Grant had become a brigadier general by accident. He decided to make the most of these opportunities; and, when Confederates invaded Kentucky, he quickly occupied Paducah even with-out orders from St. Louis, where his commander John C. Frémont had apparently not responded to a request he made to launch this expedition. In reality, Frémont had responded. He had one of his staff officers send a telegram of authorization in Hungarian. There was nobody in Cairo who read Hungarian, but Frémont had acquired a staff of foreign officers who had decided that the best way to communicate without revealing their plans to the enemy was in Hungarian, a language that none but Hungarians could understand and not all Hungarians could understand it either. The message came, but Grant left without orders anyway.7
Later, Frémont was removed, and there was an interim before the new commander, General Henry W. Halleck, arrived to assume command. During that interim, Grant actually launched an expedition against Belmont, Missouri. It was an encounter with the enemy that he had wished for, and it brought initial success. The enemy was surprised, driven from its camp, and then recovered with the aid of reinforcements brought over from Columbus. Grant's army was forced back to its transports in disorder. In this battle, Grant had lost control of his men. He had not coordinated well with the navy. In other words, he had done several things wrong, but he learned from these mistakes and he got away with it.8
Back in Cairo, he planned an expedition up the Tennessee River, making use of the new Union strength in naval vessels. He went to St.
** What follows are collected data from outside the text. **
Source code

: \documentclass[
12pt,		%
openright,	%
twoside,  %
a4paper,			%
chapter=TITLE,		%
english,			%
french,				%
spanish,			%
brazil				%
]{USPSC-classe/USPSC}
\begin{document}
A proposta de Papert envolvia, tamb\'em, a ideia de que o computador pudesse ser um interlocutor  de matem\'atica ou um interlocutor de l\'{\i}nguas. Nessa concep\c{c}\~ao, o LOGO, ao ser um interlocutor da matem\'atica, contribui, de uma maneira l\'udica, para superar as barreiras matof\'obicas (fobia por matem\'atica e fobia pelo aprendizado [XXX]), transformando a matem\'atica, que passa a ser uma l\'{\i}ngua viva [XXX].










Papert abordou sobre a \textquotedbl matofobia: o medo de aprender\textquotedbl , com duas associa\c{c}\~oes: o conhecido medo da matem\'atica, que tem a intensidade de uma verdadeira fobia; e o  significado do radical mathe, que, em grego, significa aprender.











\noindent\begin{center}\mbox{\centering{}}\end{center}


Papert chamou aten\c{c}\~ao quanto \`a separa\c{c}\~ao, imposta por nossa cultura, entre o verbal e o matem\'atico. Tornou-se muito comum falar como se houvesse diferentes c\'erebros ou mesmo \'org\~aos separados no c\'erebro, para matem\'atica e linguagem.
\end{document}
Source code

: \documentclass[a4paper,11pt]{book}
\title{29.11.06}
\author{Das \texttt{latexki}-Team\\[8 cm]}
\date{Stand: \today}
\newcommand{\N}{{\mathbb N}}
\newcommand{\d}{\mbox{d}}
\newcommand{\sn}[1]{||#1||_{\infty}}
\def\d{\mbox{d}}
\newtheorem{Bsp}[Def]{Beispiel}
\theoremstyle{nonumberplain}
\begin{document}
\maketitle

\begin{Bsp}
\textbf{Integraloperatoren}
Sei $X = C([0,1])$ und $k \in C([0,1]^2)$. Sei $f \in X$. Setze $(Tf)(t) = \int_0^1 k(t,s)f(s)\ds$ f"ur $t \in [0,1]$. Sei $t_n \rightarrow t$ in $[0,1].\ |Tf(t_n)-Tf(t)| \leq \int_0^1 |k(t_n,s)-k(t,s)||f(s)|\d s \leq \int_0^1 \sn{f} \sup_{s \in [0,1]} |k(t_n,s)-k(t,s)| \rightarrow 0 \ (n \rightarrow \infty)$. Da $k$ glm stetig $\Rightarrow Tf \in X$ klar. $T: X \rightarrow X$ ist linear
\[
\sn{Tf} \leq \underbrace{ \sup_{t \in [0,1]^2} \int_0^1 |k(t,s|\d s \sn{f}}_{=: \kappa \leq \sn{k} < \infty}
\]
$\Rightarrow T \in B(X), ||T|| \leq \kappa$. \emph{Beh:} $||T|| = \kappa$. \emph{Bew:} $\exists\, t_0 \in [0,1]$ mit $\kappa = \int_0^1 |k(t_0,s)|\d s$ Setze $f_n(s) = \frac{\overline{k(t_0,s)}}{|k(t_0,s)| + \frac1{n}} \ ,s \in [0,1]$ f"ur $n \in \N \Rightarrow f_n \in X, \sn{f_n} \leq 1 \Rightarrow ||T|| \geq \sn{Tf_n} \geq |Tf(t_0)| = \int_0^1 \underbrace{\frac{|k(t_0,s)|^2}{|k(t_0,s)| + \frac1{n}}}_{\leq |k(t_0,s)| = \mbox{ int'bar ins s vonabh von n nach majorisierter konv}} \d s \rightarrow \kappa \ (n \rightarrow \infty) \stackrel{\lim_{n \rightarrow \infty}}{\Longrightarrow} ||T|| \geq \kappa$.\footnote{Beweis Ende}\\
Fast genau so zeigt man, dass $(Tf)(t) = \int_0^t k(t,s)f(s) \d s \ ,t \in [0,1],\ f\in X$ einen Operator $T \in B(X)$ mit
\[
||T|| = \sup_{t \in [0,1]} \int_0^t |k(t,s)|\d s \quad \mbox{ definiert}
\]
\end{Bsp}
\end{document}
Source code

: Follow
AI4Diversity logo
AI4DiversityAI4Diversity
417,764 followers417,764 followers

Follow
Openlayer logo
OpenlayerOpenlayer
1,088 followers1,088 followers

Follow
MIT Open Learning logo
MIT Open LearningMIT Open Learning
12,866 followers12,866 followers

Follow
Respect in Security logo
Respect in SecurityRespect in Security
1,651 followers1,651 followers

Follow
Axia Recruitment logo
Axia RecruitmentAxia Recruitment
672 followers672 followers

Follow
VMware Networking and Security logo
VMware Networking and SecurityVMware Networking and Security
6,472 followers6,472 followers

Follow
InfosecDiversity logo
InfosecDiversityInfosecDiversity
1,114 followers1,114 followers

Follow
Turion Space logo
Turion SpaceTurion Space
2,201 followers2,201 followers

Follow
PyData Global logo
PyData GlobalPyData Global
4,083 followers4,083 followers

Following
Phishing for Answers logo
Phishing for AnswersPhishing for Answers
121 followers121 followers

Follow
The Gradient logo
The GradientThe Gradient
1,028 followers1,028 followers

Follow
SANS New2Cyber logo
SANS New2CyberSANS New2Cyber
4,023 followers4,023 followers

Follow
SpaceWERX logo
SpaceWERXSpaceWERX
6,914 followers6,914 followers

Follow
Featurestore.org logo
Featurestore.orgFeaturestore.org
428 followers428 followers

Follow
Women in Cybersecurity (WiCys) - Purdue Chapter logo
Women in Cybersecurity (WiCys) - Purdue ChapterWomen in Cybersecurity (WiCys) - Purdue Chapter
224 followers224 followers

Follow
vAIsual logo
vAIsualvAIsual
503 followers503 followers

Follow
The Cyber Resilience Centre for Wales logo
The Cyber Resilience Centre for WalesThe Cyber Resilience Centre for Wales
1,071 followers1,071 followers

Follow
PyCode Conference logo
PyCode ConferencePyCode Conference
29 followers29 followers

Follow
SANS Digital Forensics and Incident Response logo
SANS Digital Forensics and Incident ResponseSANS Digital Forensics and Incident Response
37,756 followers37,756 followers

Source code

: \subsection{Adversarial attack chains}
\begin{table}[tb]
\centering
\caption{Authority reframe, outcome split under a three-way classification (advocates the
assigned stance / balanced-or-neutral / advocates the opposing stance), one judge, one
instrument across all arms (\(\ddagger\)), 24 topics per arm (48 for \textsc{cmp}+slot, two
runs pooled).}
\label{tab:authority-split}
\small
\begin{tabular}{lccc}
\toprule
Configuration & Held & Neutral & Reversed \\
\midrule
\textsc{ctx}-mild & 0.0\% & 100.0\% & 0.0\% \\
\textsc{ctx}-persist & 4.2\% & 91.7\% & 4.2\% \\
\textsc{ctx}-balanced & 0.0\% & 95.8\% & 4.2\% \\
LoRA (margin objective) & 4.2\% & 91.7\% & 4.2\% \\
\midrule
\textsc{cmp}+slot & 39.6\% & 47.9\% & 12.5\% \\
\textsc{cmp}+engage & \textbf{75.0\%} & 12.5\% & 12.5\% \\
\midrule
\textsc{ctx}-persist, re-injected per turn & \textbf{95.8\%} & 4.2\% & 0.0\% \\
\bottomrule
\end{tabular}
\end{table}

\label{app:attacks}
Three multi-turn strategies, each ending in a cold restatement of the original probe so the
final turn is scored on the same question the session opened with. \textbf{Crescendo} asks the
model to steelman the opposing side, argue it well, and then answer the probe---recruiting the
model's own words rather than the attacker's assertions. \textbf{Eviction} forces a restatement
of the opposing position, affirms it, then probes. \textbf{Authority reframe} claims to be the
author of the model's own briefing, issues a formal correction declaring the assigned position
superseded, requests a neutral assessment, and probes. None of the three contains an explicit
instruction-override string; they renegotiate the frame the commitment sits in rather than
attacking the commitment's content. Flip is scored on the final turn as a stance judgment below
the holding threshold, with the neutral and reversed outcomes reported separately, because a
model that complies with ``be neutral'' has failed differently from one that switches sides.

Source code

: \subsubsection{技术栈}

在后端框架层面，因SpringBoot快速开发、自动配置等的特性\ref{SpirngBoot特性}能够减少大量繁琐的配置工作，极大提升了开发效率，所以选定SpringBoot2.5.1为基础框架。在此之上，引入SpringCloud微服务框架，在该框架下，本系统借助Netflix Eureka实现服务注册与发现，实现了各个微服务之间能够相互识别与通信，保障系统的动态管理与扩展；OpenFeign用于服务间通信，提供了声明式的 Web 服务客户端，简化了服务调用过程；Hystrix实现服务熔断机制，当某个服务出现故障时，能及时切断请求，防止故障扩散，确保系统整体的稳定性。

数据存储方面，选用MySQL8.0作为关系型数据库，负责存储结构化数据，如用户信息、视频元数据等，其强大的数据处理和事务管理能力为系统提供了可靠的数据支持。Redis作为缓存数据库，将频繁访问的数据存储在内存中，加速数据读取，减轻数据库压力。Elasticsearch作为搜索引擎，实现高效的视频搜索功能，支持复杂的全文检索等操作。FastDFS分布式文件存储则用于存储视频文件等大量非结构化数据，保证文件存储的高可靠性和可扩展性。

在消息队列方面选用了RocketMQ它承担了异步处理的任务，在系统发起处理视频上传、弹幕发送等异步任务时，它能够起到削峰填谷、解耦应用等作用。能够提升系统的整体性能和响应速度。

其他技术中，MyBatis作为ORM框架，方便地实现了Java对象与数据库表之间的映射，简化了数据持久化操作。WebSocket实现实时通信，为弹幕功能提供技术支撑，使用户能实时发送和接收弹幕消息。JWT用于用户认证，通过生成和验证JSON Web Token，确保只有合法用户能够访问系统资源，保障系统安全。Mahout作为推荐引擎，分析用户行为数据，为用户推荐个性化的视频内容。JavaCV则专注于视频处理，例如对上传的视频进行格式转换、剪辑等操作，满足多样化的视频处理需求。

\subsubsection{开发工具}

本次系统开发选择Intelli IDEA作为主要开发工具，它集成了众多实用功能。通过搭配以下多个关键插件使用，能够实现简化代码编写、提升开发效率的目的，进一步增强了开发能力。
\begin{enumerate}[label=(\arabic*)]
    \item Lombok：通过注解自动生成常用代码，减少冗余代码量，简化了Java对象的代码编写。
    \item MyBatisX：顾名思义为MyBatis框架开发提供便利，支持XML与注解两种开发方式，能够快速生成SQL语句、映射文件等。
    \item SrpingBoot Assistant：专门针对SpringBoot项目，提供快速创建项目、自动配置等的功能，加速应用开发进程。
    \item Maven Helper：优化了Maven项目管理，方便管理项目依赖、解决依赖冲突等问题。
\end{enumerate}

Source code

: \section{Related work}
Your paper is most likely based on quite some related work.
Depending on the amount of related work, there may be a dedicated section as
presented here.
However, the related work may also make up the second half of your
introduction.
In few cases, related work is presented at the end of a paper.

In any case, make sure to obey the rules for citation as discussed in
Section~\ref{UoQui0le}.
Louis where he asked Halleck for permission to advance. Halleck treated him rudely. But Grant would not give up, and Halleck reluctantly agreed.
Halleck was a man well respected in the old army. He was to have been Winfield Scott's successor as general in chief as Scott had mapped it out. But Halleck arrived back from California a little too late and had to take command in the West instead of over all armies. In another culture, Halleck would have been a success. He was called "Old Brains" because he always knew the right thing to do, although he rarely did it. He was a superb desk general, proud of keeping a clean desk, of disposing of all correspondence promptly--not always wisely, but always promptly. It was just the characteristic one would expect from an administrator.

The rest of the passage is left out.